- Hall Location of Hall in New York
- Coordinates: 42°47′37.24″N 77°4′11.12″W﻿ / ﻿42.7936778°N 77.0697556°W
- Country: United States
- State: New York
- County: Ontario
- Elevation: 900 ft (280 m)

Population (2010)
- • Total: 216
- Time zone: UTC-5 (EST)
- • Summer (DST): UTC-4 (EST)
- ZIP code: 14463
- Area code: 585

= Hall, New York =

Hall is a hamlet and census-designated place in Ontario County, New York, United States, located along State Route 14A in the Town of Seneca, near the city of Geneva and the Town of Geneva.

Located in the Finger Lakes region, Hall has a fire department and a post office with a downtown zip code of 14463, though the urbanized area extends beyond this. Hall also has various agricultural enterprises, including a tractor retailer, a seed production company (Seedway), and a fertilizer company (Hall Fertilizer Corp.). Seedway, a subsidiary of Growmark, serves the entire Northeast and is headquartered in Hall.

As of the 2010 census, Hall has a population of 216. With the exception of one Korean, the population was fully non-Hispanic white. Of the 97 housing units in the hamlet, 12 were vacant and the median household income was $74,861, reflective of its relatively robust economy. None of the population was below the poverty line.

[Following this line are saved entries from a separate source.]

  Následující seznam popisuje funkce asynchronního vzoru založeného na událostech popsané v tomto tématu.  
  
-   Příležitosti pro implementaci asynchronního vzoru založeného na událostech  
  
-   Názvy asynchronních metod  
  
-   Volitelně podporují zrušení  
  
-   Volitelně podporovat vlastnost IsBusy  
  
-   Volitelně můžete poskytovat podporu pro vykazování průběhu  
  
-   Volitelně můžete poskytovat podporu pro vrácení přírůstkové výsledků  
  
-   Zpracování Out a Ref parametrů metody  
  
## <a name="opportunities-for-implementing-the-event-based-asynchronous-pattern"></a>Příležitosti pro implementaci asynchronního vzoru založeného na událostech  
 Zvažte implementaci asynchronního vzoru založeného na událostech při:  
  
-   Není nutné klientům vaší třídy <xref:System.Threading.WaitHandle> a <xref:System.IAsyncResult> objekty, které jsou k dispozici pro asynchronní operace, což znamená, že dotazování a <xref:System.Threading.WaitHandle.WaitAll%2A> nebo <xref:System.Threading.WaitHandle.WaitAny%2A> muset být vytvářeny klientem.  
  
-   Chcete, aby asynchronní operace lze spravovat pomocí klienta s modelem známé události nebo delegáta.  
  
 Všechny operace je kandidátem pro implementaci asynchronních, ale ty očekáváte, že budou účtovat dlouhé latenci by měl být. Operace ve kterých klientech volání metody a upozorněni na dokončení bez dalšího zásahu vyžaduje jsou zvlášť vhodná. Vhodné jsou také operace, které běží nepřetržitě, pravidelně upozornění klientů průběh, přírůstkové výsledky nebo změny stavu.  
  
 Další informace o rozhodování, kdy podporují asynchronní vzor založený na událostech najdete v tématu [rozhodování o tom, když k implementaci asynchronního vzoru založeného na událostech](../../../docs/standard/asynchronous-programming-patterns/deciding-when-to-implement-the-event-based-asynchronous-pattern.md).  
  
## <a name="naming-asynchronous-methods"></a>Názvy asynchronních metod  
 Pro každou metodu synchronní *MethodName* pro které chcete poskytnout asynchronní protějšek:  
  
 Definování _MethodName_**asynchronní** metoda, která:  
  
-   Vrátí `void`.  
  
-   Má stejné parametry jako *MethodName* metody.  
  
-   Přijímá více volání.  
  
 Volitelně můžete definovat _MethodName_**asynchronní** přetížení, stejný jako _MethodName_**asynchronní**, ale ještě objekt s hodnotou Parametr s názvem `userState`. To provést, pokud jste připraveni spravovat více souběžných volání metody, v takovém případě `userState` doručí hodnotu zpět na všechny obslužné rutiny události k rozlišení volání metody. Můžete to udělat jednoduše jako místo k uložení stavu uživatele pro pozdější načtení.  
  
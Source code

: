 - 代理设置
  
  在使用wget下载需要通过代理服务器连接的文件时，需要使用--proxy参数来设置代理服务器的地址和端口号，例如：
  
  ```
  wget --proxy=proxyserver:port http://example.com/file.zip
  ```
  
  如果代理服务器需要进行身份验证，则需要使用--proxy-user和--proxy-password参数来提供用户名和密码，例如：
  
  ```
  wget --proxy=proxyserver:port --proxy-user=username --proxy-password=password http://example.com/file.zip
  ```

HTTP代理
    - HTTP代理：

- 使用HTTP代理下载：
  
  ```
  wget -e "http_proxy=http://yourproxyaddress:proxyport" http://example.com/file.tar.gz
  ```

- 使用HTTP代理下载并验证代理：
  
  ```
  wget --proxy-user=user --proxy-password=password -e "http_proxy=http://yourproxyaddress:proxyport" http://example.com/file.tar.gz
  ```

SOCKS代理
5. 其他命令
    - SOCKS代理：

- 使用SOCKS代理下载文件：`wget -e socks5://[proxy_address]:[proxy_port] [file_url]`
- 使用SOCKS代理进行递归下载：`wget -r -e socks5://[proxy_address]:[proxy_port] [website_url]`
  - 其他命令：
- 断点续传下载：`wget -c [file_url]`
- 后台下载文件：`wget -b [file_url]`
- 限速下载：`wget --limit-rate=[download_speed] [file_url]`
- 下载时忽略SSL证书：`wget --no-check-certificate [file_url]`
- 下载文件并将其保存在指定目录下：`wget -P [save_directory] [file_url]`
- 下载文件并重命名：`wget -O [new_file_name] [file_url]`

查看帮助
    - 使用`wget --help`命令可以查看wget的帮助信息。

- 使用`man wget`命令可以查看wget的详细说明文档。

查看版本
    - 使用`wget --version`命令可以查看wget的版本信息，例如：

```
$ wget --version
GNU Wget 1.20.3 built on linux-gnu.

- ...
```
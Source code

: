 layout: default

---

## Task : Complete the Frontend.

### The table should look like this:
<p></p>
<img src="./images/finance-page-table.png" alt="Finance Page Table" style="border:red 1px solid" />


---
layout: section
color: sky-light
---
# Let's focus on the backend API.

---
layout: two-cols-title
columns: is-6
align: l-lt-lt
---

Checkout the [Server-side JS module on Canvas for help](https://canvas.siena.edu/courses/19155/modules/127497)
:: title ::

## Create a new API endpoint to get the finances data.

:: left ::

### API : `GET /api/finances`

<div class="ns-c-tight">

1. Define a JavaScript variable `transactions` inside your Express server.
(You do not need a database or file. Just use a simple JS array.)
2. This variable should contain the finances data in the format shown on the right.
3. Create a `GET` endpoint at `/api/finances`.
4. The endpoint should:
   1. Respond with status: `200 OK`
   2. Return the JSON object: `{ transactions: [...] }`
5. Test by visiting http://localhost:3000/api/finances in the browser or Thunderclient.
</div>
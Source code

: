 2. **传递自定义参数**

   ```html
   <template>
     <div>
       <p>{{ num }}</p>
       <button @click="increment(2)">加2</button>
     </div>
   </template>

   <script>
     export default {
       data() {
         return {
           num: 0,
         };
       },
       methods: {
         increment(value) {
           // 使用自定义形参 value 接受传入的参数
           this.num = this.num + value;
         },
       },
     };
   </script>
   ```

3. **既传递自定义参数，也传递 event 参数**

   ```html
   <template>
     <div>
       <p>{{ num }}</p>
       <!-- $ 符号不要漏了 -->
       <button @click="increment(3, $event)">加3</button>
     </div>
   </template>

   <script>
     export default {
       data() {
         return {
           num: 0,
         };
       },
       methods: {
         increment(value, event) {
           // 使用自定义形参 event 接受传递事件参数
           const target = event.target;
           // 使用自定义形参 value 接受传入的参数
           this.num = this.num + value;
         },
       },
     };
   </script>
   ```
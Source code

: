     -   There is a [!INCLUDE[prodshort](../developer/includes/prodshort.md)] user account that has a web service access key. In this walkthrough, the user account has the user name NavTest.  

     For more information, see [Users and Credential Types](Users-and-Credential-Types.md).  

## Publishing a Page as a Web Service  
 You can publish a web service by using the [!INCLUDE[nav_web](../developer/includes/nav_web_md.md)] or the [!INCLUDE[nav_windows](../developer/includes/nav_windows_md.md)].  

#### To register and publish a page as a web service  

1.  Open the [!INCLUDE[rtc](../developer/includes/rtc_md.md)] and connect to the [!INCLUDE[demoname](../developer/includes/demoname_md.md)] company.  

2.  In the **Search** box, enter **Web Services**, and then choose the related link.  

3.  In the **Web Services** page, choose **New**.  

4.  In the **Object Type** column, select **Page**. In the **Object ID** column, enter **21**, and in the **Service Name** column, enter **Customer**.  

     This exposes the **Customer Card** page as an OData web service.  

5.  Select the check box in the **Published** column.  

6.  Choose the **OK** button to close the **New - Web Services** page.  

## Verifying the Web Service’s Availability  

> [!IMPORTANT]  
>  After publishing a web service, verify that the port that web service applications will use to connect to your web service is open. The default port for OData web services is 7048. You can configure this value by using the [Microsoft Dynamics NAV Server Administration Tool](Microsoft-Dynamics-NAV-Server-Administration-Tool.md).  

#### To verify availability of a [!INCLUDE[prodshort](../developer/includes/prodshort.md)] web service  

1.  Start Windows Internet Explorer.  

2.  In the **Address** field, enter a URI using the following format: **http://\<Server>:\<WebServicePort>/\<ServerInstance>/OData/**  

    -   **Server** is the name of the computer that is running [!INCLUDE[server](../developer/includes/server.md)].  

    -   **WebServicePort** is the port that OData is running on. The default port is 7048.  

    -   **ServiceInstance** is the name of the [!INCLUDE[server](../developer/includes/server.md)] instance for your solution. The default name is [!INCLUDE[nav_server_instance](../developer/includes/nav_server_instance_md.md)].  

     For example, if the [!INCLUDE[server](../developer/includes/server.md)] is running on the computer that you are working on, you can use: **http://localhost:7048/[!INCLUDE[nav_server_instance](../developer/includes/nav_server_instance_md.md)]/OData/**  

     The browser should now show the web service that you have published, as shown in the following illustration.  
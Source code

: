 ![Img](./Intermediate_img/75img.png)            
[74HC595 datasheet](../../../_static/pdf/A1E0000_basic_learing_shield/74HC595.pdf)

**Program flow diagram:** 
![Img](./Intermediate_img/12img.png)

Hall and the surrounding area were settled and cleared, mostly as farmland, around the turn of the 19th century, with a wave of migration from England. The hamlet, which was originally established as Hall's Corners, was informally known as "the English settlement." Starting in the mid-19th century, Hall had a station on a since removed section of line of the now defunct Elmira Rail Road Company, a subsidiary of the Northern Central Railroad. Despite this, Hall has retained its status as an active agricultural center.